> Problem statement
Work through the data below and give the number of lines holding "String", nothing more.

> Data for processing
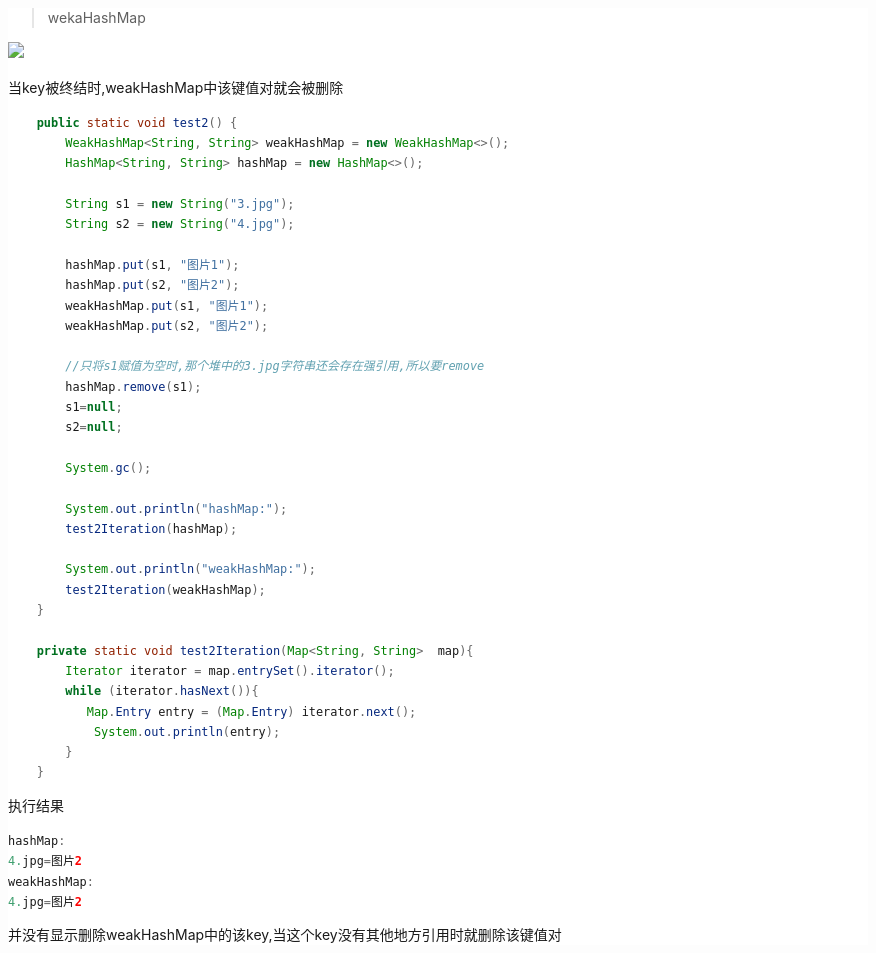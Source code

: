 
> wekaHashMap

![](http://bmalimarkdown.oss-cn-beijing.aliyuncs.com/img/image-20220306161051128.png)

当key被终结时,weakHashMap中该键值对就会被删除

```java
	public static void test2() {
        WeakHashMap<String, String> weakHashMap = new WeakHashMap<>();
        HashMap<String, String> hashMap = new HashMap<>();

        String s1 = new String("3.jpg");
        String s2 = new String("4.jpg");

        hashMap.put(s1, "图片1");
        hashMap.put(s2, "图片2");
        weakHashMap.put(s1, "图片1");
        weakHashMap.put(s2, "图片2");

        //只将s1赋值为空时,那个堆中的3.jpg字符串还会存在强引用,所以要remove
        hashMap.remove(s1);
        s1=null;
        s2=null;

        System.gc();

        System.out.println("hashMap:");
        test2Iteration(hashMap);

        System.out.println("weakHashMap:");
        test2Iteration(weakHashMap);
    }

    private static void test2Iteration(Map<String, String>  map){
        Iterator iterator = map.entrySet().iterator();
        while (iterator.hasNext()){
           Map.Entry entry = (Map.Entry) iterator.next();
            System.out.println(entry);
        }
    }
```

执行结果

```java
hashMap:
4.jpg=图片2
weakHashMap:
4.jpg=图片2
```

并没有显示删除weakHashMap中的该key,当这个key没有其他地方引用时就删除该键值对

> Answer to the exercise
5